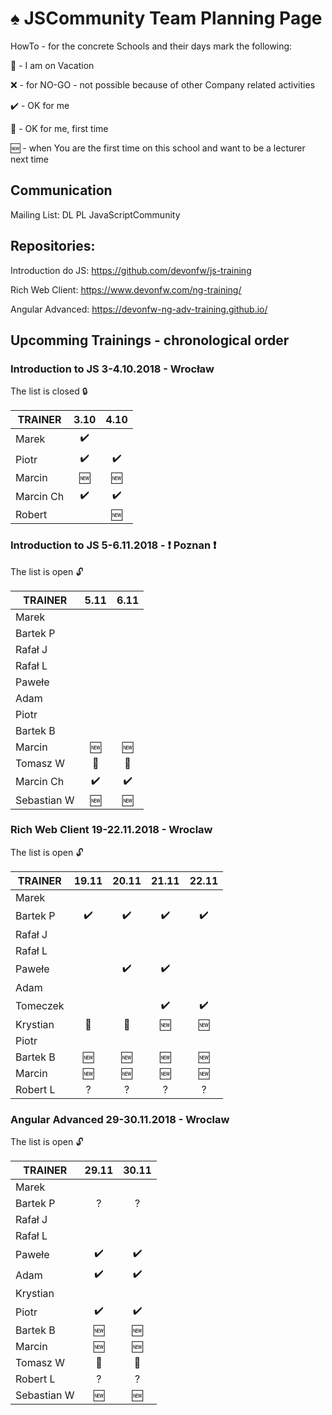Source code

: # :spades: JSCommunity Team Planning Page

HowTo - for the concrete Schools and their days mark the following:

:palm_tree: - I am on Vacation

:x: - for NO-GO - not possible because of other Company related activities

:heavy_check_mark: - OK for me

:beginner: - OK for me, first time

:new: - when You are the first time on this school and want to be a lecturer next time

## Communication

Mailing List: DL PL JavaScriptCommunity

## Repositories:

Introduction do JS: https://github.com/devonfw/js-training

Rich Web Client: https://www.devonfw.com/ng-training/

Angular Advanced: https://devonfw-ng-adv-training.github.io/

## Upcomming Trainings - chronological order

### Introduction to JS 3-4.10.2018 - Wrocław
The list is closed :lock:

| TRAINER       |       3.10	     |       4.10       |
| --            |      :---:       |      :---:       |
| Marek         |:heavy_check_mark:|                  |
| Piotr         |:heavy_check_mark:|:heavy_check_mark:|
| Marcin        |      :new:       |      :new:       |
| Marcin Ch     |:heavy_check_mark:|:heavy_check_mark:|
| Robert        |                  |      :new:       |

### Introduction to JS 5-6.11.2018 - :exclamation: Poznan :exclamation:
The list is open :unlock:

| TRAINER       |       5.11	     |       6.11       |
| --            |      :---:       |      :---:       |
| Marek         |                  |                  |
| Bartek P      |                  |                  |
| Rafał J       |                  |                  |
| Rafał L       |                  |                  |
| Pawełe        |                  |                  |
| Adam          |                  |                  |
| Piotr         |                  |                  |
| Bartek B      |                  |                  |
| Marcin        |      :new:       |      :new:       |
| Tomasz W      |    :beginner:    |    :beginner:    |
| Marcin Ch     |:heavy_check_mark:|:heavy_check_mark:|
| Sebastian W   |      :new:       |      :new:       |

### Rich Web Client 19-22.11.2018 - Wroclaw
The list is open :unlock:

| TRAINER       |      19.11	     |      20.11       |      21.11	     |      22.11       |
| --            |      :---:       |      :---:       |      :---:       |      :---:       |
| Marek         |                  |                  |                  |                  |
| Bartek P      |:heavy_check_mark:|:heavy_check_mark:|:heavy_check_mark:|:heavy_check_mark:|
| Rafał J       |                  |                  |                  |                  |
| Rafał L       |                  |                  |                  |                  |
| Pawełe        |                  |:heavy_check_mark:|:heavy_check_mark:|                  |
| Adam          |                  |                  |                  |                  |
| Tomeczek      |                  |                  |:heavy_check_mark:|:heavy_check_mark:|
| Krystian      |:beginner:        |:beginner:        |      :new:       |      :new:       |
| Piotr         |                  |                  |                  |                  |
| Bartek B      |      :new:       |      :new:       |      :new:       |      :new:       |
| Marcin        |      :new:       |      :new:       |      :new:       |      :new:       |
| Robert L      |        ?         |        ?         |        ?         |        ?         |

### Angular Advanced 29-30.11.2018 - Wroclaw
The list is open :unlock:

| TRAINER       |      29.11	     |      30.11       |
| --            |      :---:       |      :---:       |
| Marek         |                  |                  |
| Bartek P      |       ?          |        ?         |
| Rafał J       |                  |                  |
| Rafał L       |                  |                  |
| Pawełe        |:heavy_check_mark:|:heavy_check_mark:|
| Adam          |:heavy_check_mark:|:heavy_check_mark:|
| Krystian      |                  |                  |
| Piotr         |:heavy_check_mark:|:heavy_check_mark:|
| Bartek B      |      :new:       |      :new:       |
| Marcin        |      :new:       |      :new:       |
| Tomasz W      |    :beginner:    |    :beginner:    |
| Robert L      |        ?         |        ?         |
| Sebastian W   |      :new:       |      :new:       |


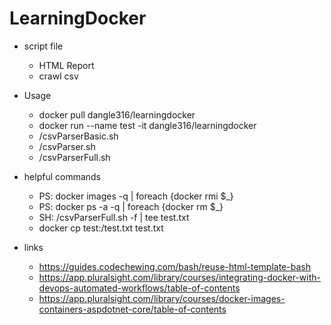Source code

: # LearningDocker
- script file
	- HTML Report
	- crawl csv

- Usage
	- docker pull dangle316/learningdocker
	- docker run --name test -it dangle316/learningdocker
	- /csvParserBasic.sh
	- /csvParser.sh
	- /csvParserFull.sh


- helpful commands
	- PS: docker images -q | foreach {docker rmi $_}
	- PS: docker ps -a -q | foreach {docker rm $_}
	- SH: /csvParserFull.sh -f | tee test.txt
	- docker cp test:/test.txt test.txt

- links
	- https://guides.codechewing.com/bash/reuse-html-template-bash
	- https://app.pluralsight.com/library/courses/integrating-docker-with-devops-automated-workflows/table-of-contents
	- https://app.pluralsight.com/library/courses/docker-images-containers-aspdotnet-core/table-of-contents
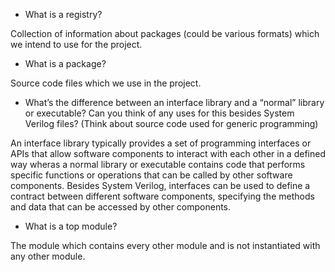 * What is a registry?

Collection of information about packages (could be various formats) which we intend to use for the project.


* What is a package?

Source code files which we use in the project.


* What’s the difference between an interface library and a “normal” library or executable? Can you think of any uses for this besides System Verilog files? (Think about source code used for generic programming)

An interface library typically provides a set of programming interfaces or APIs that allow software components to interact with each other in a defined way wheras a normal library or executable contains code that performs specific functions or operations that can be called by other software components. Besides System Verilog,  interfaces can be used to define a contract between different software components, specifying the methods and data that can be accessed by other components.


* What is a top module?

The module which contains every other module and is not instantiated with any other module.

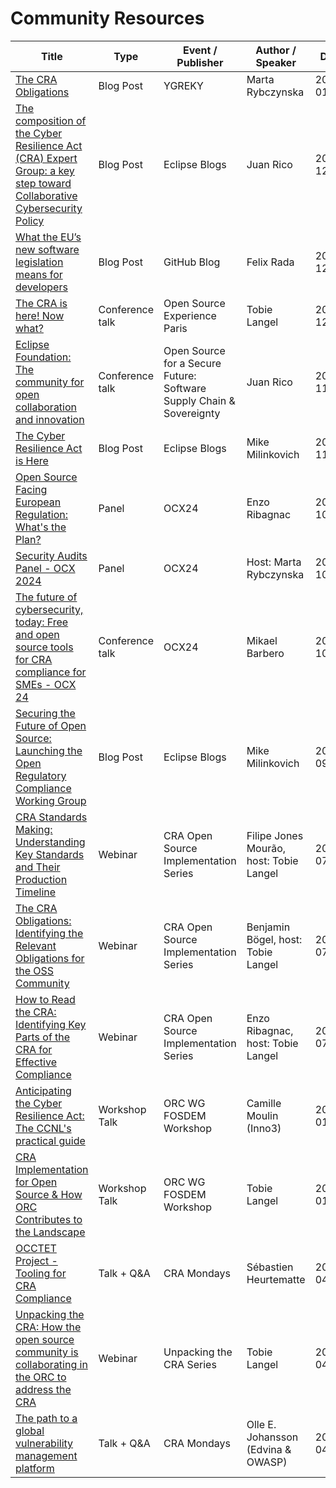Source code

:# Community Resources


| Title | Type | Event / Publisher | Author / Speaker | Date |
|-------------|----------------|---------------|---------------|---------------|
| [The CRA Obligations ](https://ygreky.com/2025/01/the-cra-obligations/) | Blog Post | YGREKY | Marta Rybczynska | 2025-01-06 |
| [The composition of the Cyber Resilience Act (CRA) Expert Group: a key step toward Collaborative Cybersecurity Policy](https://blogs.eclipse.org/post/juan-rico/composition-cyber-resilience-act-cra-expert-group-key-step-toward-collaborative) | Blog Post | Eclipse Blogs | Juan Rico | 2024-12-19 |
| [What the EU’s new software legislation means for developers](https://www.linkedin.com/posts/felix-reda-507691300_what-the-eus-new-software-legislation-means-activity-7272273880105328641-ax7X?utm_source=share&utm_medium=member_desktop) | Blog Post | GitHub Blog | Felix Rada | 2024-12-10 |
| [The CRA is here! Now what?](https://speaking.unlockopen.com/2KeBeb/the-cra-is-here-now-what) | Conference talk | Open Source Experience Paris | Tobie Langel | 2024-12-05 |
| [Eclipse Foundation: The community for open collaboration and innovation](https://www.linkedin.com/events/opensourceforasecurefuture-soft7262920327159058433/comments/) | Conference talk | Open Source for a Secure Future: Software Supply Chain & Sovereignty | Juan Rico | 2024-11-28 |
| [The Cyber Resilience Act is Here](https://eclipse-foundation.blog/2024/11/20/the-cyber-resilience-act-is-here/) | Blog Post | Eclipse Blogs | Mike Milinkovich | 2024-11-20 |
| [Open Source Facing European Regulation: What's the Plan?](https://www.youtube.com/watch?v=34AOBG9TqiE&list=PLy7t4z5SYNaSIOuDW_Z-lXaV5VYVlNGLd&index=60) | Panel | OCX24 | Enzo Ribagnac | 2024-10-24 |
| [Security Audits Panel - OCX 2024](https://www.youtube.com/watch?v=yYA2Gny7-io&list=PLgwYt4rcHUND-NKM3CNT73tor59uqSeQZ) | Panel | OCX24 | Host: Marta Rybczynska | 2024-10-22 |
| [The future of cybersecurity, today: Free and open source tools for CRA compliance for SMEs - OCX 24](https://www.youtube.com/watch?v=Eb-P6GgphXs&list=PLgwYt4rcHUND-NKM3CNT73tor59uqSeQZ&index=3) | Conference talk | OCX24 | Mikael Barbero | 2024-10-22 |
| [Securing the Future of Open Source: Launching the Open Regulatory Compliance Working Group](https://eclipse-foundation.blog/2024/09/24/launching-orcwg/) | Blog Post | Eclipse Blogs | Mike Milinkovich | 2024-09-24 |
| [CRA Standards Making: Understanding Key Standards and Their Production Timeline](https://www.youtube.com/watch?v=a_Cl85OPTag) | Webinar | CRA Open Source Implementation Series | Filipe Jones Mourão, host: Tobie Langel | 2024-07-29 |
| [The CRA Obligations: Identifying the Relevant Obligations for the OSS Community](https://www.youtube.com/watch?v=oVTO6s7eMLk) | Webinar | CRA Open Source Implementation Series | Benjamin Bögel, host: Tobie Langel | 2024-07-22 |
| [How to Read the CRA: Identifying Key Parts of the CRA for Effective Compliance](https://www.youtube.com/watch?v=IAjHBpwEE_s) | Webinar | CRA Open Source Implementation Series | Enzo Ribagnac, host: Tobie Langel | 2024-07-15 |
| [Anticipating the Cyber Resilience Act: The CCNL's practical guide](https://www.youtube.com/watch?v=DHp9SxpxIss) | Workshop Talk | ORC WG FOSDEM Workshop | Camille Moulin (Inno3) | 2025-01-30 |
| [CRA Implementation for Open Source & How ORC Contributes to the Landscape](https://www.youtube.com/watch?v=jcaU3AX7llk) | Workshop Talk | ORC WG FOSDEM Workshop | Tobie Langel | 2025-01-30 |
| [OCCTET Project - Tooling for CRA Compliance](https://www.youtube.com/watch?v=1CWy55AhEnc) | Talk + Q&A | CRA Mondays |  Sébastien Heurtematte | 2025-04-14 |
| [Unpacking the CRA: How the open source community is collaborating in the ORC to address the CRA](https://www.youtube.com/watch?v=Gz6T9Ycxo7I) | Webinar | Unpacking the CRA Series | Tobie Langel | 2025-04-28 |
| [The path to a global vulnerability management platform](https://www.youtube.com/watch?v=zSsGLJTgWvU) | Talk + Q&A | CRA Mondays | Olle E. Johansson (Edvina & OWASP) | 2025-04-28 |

━━━━━━━━━━━━━━━━━━━━━━━━━━━━━━

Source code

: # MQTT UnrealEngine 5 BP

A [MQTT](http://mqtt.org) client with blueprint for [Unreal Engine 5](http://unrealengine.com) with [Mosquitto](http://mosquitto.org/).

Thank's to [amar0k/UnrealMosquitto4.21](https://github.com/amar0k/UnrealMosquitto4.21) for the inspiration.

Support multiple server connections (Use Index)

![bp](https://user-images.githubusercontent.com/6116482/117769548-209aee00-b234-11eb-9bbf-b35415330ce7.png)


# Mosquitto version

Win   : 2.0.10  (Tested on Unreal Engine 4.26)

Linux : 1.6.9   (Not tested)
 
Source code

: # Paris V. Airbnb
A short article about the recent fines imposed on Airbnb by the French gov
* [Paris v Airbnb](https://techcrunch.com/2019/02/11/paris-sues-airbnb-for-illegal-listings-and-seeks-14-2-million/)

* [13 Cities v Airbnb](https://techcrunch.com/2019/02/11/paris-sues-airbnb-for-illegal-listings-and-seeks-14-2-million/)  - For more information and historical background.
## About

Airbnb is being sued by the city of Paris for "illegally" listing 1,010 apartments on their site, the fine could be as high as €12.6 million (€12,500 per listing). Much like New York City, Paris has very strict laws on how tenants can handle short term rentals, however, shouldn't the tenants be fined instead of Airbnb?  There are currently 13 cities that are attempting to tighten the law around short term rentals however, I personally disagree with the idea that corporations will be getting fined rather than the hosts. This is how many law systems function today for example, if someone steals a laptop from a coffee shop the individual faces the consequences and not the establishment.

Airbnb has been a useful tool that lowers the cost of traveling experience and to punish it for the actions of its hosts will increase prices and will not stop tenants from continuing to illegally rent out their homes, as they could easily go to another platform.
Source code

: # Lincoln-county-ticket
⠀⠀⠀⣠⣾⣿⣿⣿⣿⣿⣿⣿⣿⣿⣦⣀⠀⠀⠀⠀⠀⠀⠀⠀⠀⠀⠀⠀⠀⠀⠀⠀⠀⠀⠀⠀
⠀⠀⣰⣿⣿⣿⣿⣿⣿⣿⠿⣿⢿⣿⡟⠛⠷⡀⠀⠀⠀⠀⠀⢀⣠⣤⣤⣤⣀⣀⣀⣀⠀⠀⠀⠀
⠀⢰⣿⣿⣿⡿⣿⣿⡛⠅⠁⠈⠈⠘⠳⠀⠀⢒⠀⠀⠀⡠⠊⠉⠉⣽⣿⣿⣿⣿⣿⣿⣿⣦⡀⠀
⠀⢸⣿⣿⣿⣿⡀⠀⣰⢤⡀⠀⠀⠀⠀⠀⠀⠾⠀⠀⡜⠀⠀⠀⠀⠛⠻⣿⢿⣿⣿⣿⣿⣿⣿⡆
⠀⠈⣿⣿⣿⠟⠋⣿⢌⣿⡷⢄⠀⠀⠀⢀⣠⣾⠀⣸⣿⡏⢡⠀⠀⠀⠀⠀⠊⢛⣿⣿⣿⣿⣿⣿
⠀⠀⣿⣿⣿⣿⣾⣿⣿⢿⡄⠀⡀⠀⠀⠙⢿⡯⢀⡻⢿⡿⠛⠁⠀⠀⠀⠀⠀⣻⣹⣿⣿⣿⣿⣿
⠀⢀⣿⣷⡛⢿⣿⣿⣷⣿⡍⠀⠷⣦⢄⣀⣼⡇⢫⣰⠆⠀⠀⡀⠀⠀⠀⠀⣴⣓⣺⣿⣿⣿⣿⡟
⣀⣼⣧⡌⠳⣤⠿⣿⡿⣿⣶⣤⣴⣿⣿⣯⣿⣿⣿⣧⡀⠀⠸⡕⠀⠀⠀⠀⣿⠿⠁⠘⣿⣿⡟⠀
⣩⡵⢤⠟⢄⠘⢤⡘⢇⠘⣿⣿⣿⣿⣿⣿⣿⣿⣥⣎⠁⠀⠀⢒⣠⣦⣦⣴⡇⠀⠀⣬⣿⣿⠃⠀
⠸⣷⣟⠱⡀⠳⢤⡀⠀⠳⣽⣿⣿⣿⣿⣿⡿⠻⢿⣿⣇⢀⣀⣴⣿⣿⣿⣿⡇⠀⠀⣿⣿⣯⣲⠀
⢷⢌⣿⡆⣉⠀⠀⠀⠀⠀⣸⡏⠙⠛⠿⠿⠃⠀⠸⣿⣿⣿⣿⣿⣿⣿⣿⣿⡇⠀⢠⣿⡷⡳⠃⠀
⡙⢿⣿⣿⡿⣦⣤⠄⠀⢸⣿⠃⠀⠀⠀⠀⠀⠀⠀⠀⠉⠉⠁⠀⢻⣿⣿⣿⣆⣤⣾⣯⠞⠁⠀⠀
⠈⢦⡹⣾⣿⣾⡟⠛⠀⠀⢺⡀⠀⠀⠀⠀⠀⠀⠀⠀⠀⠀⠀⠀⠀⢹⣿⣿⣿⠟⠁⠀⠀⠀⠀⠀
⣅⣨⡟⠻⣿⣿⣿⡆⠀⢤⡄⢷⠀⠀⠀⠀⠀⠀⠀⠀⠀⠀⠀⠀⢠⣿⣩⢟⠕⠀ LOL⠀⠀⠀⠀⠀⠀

━━━━━━━━━━━━━━━━━━━━━━━━━━━━━━

Nothing but lines that contain "Piotr" should appear in the answer. Copy each from the records.

Answer to this exercise ▸
| Piotr         |:heavy_check_mark:|:heavy_check_mark:|
| Piotr         |                  |                  |
| Piotr         |                  |                  |                  |                  |
| Piotr         |:heavy_check_mark:|:heavy_check_mark:|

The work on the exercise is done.